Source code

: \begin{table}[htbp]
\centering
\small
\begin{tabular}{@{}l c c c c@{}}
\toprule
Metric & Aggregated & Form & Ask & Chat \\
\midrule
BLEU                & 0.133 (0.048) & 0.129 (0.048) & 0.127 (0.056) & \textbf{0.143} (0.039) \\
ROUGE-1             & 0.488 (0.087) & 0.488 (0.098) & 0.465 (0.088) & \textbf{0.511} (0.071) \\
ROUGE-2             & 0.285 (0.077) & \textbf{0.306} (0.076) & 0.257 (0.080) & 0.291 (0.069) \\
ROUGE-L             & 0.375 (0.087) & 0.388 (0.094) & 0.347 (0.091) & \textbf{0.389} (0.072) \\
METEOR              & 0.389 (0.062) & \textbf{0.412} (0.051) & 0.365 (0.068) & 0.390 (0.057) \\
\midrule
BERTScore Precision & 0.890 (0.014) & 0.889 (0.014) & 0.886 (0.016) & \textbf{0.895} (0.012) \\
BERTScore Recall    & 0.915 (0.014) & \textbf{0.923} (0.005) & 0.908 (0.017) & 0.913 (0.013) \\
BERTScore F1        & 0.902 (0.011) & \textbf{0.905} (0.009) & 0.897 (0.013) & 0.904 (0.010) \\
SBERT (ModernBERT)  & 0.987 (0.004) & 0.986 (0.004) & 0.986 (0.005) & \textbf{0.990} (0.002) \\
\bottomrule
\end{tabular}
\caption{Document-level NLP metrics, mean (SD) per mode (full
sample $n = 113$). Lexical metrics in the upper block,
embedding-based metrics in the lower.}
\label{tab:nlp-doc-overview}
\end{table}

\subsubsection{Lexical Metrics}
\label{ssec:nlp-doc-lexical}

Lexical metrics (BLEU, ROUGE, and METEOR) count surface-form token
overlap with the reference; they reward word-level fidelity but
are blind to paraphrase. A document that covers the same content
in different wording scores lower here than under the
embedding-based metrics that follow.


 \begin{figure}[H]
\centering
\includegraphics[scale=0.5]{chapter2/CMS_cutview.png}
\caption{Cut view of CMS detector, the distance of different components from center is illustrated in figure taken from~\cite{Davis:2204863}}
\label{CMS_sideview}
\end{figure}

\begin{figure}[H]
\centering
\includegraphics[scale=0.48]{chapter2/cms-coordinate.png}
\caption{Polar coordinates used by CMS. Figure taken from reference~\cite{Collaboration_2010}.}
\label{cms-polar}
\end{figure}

» **EXERCISE**
Where the line containing "per mode (full" appears in the records above, begin copying and continue through the last line; copy each line exactly and include no others.

» **OUTPUT BELOW**
\caption{Document-level NLP metrics, mean (SD) per mode (full
sample $n = 113$). Lexical metrics in the upper block,
embedding-based metrics in the lower.}
\label{tab:nlp-doc-overview}
\end{table}

\subsubsection{Lexical Metrics}
\label{ssec:nlp-doc-lexical}

Lexical metrics (BLEU, ROUGE, and METEOR) count surface-form token
overlap with the reference; they reward word-level fidelity but
are blind to paraphrase. A document that covers the same content
in different wording scores lower here than under the
embedding-based metrics that follow.


 \begin{figure}[H]
\centering
\includegraphics[scale=0.5]{chapter2/CMS_cutview.png}
\caption{Cut view of CMS detector, the distance of different components from center is illustrated in figure taken from~\cite{Davis:2204863}}
\label{CMS_sideview}
\end{figure}

\begin{figure}[H]
\centering
\includegraphics[scale=0.48]{chapter2/cms-coordinate.png}
\caption{Polar coordinates used by CMS. Figure taken from reference~\cite{Collaboration_2010}.}
\label{cms-polar}
\end{figure}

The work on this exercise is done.